WHAT YOU ARE ASKED TO DO> Please output the entries that follow exactly, without a single image.
[INPUT FOR THIS TASK — start]
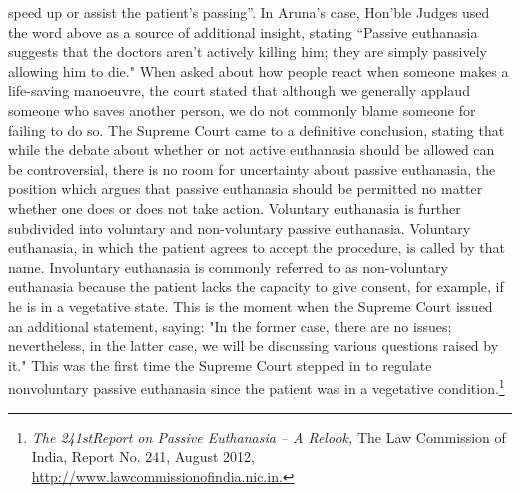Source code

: \begin{multicols}{2}
speed up or assist the patient's passing”. In Aruna's case, Hon’ble Judges used the word above
as a source of additional insight, stating “Passive euthanasia suggests that the doctors aren't
actively killing him; they are simply passively allowing him to die." When asked about how
people react when someone makes a life-saving manoeuvre, the court stated that although we
generally applaud someone who saves another person, we do not commonly blame someone
for failing to do so. The Supreme Court came to a definitive conclusion, stating that while the
debate about whether or not active euthanasia should be allowed can be controversial, there is
no room for uncertainty about passive euthanasia, the position which argues that passive
euthanasia should be permitted no matter whether one does or does not take action. Voluntary
euthanasia is further subdivided into voluntary and non-voluntary passive euthanasia.
Voluntary euthanasia, in which the patient agrees to accept the procedure, is called by that
name. Involuntary euthanasia is commonly referred to as non-voluntary euthanasia because
the patient lacks the capacity to give consent, for example, if he is in a vegetative state. This
is the moment when the Supreme Court issued an additional statement, saying: "In the former
case, there are no issues; nevertheless, in the latter case, we will be discussing various
questions raised by it." This was the first time the Supreme Court stepped in to regulate nonvoluntary passive euthanasia since the patient was in a vegetative condition.\footnote{\textit{The 241stReport on Passive Euthanasia – A Relook,} The Law Commission of India, Report No. 241, August 2012, \url{http://www.lawcommissionofindia.nic.in.}}


\end{multicols}
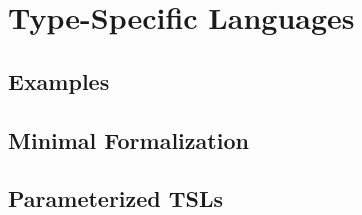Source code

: \chapter{Type-Specific Languages}\label{chap:tsls}
\section{Examples}\label{sec:tsls-examples}
\section{Minimal Formalization}\label{sec:tsls-minimal-formalization}
\section{Parameterized TSLs}\label{sec:tsls-parameterized}

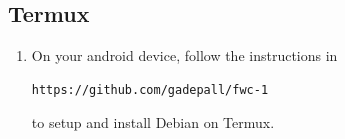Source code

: \subsection{Termux}
\begin{enumerate}[label=\arabic*.,ref=\theenumi]
	\item On your android device, follow the instructions in 
%
\begin{lstlisting}
https://github.com/gadepall/fwc-1
\end{lstlisting}
to setup and install Debian on Termux.

\end{enumerate}
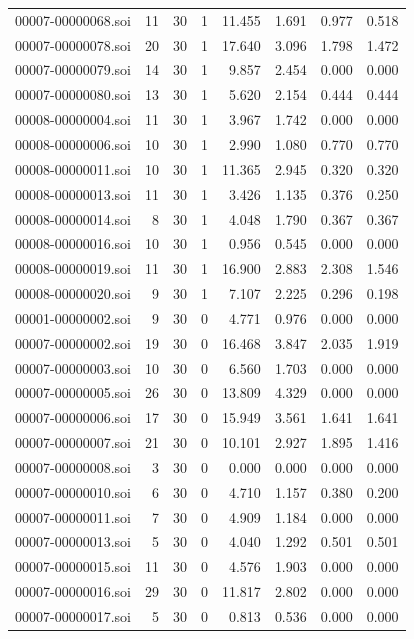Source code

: \begin{tabular}{lrrrrrrr}
00007-00000068.soi & 11 & 30 & 1 & 11.455 & 1.691 & 0.977 & 0.518 \\
00007-00000078.soi & 20 & 30 & 1 & 17.640 & 3.096 & 1.798 & 1.472 \\
00007-00000079.soi & 14 & 30 & 1 & 9.857 & 2.454 & 0.000 & 0.000 \\
00007-00000080.soi & 13 & 30 & 1 & 5.620 & 2.154 & 0.444 & 0.444 \\
00008-00000004.soi & 11 & 30 & 1 & 3.967 & 1.742 & 0.000 & 0.000 \\
00008-00000006.soi & 10 & 30 & 1 & 2.990 & 1.080 & 0.770 & 0.770 \\
00008-00000011.soi & 10 & 30 & 1 & 11.365 & 2.945 & 0.320 & 0.320 \\
00008-00000013.soi & 11 & 30 & 1 & 3.426 & 1.135 & 0.376 & 0.250 \\
00008-00000014.soi & 8 & 30 & 1 & 4.048 & 1.790 & 0.367 & 0.367 \\
00008-00000016.soi & 10 & 30 & 1 & 0.956 & 0.545 & 0.000 & 0.000 \\
00008-00000019.soi & 11 & 30 & 1 & 16.900 & 2.883 & 2.308 & 1.546 \\
00008-00000020.soi & 9 & 30 & 1 & 7.107 & 2.225 & 0.296 & 0.198 \\
00001-00000002.soi & 9 & 30 & 0 & 4.771 & 0.976 & 0.000 & 0.000 \\
00007-00000002.soi & 19 & 30 & 0 & 16.468 & 3.847 & 2.035 & 1.919 \\
00007-00000003.soi & 10 & 30 & 0 & 6.560 & 1.703 & 0.000 & 0.000 \\
00007-00000005.soi & 26 & 30 & 0 & 13.809 & 4.329 & 0.000 & 0.000 \\
00007-00000006.soi & 17 & 30 & 0 & 15.949 & 3.561 & 1.641 & 1.641 \\
00007-00000007.soi & 21 & 30 & 0 & 10.101 & 2.927 & 1.895 & 1.416 \\
00007-00000008.soi & 3 & 30 & 0 & 0.000 & 0.000 & 0.000 & 0.000 \\
00007-00000010.soi & 6 & 30 & 0 & 4.710 & 1.157 & 0.380 & 0.200 \\
00007-00000011.soi & 7 & 30 & 0 & 4.909 & 1.184 & 0.000 & 0.000 \\
00007-00000013.soi & 5 & 30 & 0 & 4.040 & 1.292 & 0.501 & 0.501 \\
00007-00000015.soi & 11 & 30 & 0 & 4.576 & 1.903 & 0.000 & 0.000 \\
00007-00000016.soi & 29 & 30 & 0 & 11.817 & 2.802 & 0.000 & 0.000 \\
00007-00000017.soi & 5 & 30 & 0 & 0.813 & 0.536 & 0.000 & 0.000 \\

\end{tabular}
[INPUT FOR THIS TASK — finish]
EXPECTED ANSWER>
Source code

: \begin{multicols}{2}
speed up or assist the patient's passing”. In Aruna's case, Hon’ble Judges used the word above
as a source of additional insight, stating “Passive euthanasia suggests that the doctors aren't
actively killing him; they are simply passively allowing him to die." When asked about how
people react when someone makes a life-saving manoeuvre, the court stated that although we
generally applaud someone who saves another person, we do not commonly blame someone
for failing to do so. The Supreme Court came to a definitive conclusion, stating that while the
debate about whether or not active euthanasia should be allowed can be controversial, there is
no room for uncertainty about passive euthanasia, the position which argues that passive
euthanasia should be permitted no matter whether one does or does not take action. Voluntary
euthanasia is further subdivided into voluntary and non-voluntary passive euthanasia.
Voluntary euthanasia, in which the patient agrees to accept the procedure, is called by that
name. Involuntary euthanasia is commonly referred to as non-voluntary euthanasia because
the patient lacks the capacity to give consent, for example, if he is in a vegetative state. This
is the moment when the Supreme Court issued an additional statement, saying: "In the former
case, there are no issues; nevertheless, in the latter case, we will be discussing various
questions raised by it." This was the first time the Supreme Court stepped in to regulate nonvoluntary passive euthanasia since the patient was in a vegetative condition.\footnote{\textit{The 241stReport on Passive Euthanasia – A Relook,} The Law Commission of India, Report No. 241, August 2012, \url{http://www.lawcommissionofindia.nic.in.}}


\end{multicols}
Source code

: \chapter{Type-Specific Languages}\label{chap:tsls}
\section{Examples}\label{sec:tsls-examples}
\section{Minimal Formalization}\label{sec:tsls-minimal-formalization}
\section{Parameterized TSLs}\label{sec:tsls-parameterized}

Source code

: \subsection{Termux}
\begin{enumerate}[label=\arabic*.,ref=\theenumi]
	\item On your android device, follow the instructions in 
%
\begin{lstlisting}
https://github.com/gadepall/fwc-1
\end{lstlisting}
to setup and install Debian on Termux.

\end{enumerate}
Source code

: \begin{tabular}{lrrrrrrr}
00007-00000068.soi & 11 & 30 & 1 & 11.455 & 1.691 & 0.977 & 0.518 \\
00007-00000078.soi & 20 & 30 & 1 & 17.640 & 3.096 & 1.798 & 1.472 \\
00007-00000079.soi & 14 & 30 & 1 & 9.857 & 2.454 & 0.000 & 0.000 \\
00007-00000080.soi & 13 & 30 & 1 & 5.620 & 2.154 & 0.444 & 0.444 \\
00008-00000004.soi & 11 & 30 & 1 & 3.967 & 1.742 & 0.000 & 0.000 \\
00008-00000006.soi & 10 & 30 & 1 & 2.990 & 1.080 & 0.770 & 0.770 \\
00008-00000011.soi & 10 & 30 & 1 & 11.365 & 2.945 & 0.320 & 0.320 \\
00008-00000013.soi & 11 & 30 & 1 & 3.426 & 1.135 & 0.376 & 0.250 \\
00008-00000014.soi & 8 & 30 & 1 & 4.048 & 1.790 & 0.367 & 0.367 \\
00008-00000016.soi & 10 & 30 & 1 & 0.956 & 0.545 & 0.000 & 0.000 \\
00008-00000019.soi & 11 & 30 & 1 & 16.900 & 2.883 & 2.308 & 1.546 \\
00008-00000020.soi & 9 & 30 & 1 & 7.107 & 2.225 & 0.296 & 0.198 \\
00001-00000002.soi & 9 & 30 & 0 & 4.771 & 0.976 & 0.000 & 0.000 \\
00007-00000002.soi & 19 & 30 & 0 & 16.468 & 3.847 & 2.035 & 1.919 \\
00007-00000003.soi & 10 & 30 & 0 & 6.560 & 1.703 & 0.000 & 0.000 \\
00007-00000005.soi & 26 & 30 & 0 & 13.809 & 4.329 & 0.000 & 0.000 \\
00007-00000006.soi & 17 & 30 & 0 & 15.949 & 3.561 & 1.641 & 1.641 \\
00007-00000007.soi & 21 & 30 & 0 & 10.101 & 2.927 & 1.895 & 1.416 \\
00007-00000008.soi & 3 & 30 & 0 & 0.000 & 0.000 & 0.000 & 0.000 \\
00007-00000010.soi & 6 & 30 & 0 & 4.710 & 1.157 & 0.380 & 0.200 \\
00007-00000011.soi & 7 & 30 & 0 & 4.909 & 1.184 & 0.000 & 0.000 \\
00007-00000013.soi & 5 & 30 & 0 & 4.040 & 1.292 & 0.501 & 0.501 \\
00007-00000015.soi & 11 & 30 & 0 & 4.576 & 1.903 & 0.000 & 0.000 \\
00007-00000016.soi & 29 & 30 & 0 & 11.817 & 2.802 & 0.000 & 0.000 \\
00007-00000017.soi & 5 & 30 & 0 & 0.813 & 0.536 & 0.000 & 0.000 \\

\end{tabular}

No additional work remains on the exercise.